As it stands now, anyone who was a current customer before the package and price change is grandfathered in. They will not change your package and will not force you to change it. You can remain on it for the remainder of your service with DTV.

I'm not 100% positive on the new customer part but from the way I understand it, any new customer that is still in their first year will not be subject to the $3 increase. Once they've passed their first year mark, they will then be charged the additional $3. HD is an addon which any current customer can add for $10.99 and it will not change your base package. For example, I'm on the the TC+ with DVR service...I could upgrade to an HD-DVR, add the HD service and a couple movies channels and only pay the new movie channel and HD service price. My base package would stay the same.

You may want to double check with DTV but I believe you will have the $3 increase since you've been a customer for a while but I don't think you'll have to pay an increase on your HD service.
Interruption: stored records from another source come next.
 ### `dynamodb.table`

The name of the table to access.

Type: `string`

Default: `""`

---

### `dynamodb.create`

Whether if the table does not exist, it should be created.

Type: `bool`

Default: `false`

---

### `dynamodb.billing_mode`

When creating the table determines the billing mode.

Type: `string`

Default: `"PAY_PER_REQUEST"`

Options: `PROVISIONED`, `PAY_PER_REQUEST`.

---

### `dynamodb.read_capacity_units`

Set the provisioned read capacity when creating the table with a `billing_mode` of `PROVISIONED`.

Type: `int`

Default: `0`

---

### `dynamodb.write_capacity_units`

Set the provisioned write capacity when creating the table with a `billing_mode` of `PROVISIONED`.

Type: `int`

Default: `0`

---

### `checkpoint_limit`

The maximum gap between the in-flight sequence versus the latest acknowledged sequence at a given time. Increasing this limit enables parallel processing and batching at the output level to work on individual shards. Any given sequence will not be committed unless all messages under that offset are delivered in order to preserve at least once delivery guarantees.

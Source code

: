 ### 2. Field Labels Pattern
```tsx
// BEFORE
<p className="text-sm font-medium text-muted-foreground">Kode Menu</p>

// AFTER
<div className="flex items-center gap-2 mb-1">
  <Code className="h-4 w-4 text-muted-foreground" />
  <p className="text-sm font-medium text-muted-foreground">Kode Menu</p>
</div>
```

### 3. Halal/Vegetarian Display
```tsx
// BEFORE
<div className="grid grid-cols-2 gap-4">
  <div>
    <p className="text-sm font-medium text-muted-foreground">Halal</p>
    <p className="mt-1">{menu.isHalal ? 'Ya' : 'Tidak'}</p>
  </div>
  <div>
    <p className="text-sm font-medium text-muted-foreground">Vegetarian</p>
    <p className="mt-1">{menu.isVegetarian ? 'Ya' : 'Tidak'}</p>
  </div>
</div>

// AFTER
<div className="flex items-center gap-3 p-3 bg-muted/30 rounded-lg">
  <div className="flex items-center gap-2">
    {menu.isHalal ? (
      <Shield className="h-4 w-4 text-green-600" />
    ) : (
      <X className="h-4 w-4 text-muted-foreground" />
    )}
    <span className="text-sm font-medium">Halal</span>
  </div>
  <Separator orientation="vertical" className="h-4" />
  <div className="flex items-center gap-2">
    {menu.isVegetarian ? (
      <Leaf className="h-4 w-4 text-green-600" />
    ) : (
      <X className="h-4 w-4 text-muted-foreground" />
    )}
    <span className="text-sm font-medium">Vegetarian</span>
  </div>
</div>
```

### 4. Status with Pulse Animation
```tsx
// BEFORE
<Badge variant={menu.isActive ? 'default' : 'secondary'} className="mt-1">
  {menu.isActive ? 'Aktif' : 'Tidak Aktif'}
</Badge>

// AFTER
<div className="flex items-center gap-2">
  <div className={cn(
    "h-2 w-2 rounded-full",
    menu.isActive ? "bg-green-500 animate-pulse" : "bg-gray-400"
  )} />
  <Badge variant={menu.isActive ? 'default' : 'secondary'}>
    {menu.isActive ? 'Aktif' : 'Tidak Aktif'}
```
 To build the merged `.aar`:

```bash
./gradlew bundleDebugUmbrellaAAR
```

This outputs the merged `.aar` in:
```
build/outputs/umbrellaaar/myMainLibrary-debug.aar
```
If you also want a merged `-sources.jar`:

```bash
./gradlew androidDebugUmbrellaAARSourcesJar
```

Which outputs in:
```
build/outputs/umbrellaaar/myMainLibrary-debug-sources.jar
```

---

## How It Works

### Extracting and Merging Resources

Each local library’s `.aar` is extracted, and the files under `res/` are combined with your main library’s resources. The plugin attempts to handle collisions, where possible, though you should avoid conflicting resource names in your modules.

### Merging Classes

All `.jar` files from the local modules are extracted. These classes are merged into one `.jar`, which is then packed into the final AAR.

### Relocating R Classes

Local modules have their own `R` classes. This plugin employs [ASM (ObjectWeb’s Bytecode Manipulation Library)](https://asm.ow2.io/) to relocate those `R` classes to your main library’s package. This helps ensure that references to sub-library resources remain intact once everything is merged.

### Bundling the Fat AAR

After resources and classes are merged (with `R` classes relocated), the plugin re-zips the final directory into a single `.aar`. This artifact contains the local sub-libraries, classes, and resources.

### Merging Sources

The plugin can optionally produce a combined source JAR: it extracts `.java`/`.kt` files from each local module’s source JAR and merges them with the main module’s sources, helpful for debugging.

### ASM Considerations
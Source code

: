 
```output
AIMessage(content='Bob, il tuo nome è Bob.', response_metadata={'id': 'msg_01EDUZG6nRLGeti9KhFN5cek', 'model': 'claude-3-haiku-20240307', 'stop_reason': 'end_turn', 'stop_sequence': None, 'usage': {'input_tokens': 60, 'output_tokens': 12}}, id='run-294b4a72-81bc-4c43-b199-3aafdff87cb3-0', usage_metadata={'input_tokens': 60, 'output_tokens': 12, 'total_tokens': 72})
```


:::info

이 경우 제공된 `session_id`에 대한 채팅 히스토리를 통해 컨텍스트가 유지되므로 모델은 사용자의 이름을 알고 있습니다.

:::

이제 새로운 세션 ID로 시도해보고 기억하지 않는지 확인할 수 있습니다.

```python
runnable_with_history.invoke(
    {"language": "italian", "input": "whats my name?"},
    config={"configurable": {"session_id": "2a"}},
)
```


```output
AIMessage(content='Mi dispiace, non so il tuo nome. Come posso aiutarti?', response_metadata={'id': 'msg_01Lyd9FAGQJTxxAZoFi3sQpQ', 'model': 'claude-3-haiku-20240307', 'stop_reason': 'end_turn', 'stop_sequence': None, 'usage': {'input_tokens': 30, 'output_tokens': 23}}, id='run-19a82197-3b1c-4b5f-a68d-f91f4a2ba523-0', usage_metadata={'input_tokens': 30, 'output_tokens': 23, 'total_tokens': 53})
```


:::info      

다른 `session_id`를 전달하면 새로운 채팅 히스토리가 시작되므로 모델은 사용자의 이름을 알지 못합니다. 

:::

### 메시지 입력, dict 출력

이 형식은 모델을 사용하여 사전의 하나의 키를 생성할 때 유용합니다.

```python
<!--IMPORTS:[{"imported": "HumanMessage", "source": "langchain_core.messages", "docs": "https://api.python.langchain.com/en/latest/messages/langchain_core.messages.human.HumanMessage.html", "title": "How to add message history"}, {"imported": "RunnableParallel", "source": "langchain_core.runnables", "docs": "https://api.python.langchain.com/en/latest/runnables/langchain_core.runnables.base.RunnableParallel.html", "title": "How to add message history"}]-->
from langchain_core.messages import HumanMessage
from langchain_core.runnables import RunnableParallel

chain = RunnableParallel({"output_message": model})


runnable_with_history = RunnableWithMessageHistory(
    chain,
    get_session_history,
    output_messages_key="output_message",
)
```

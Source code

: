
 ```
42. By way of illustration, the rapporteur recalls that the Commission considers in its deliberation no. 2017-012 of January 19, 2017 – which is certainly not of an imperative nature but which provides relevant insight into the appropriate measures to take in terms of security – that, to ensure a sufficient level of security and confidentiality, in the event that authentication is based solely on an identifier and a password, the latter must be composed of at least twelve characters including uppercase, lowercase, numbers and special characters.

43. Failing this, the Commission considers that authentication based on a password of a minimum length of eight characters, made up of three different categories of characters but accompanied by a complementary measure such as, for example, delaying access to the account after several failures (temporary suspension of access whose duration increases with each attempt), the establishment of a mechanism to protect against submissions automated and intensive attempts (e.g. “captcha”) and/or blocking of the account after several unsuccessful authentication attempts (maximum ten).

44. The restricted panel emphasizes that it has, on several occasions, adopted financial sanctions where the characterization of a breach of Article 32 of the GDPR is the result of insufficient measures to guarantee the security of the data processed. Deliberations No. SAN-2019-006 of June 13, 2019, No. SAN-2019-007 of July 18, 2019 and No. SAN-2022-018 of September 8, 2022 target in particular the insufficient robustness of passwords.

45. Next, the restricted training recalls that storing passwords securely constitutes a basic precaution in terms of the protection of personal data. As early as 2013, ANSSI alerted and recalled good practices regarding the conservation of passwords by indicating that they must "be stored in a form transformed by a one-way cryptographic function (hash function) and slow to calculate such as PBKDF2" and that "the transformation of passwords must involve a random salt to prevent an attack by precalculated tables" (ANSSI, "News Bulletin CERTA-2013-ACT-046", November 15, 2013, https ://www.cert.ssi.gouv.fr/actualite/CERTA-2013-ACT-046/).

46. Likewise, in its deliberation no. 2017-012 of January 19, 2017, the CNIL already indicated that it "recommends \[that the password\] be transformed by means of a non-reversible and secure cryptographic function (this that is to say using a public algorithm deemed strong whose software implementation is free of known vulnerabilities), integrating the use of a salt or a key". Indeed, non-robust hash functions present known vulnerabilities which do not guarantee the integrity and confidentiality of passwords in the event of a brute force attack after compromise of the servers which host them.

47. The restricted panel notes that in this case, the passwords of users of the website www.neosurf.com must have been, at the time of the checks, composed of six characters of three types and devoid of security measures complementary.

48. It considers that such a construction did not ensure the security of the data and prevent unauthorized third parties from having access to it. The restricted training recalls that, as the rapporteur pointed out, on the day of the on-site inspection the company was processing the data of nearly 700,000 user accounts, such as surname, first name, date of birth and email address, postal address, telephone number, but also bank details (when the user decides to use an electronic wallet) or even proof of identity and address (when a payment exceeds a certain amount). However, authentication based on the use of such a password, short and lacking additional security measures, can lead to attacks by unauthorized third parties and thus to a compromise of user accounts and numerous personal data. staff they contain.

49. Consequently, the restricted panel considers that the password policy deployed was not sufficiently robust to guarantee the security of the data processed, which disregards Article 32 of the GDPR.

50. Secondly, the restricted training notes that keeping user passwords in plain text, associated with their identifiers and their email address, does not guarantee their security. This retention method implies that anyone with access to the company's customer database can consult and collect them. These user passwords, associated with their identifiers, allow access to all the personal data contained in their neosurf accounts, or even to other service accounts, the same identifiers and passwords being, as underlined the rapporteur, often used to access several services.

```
I would call them to find out for sure on that part but you should be grandfathered in on all your current options and features.


----------



## James Long

Dolly said:


> I agree about the price increase not being bad  But I think what got most people upset was the poor way D handled this situation. And they did handle it badly IMO


I must have missed the poor way ...
It seemed that a zealous webgeek accidentally let people see the changes while he was working on the site. (Ooops, but fixed quickly.) Then the "confirmation" came out in an interview.

The official notice was sent directly to the customers involved and the website was changed for new customers on the appointed day. Yes, the PDF linked to could have used a spel chek but I don't see that as the worst thing that has ever happened.

Overall most of the "problems" with the increase were because of poor assumptions being made on the part of the customers PRIOR to the official notice. That is one of the risks of looking for news before its release.

It turned out to be a decent price increase. Existing customers who leave their account alone will do fine. I do wonder who D* is competing with when they set their new customer prices so high and moved the 11 channels out of their now $49.99 package.


----------



## Cerus

I don't think their actually "competing" with anyone. Both DTV and Dish have raised their prices 4% and will continue to raise them every so often. Anyone who didn't expect this increase must not have been thinking.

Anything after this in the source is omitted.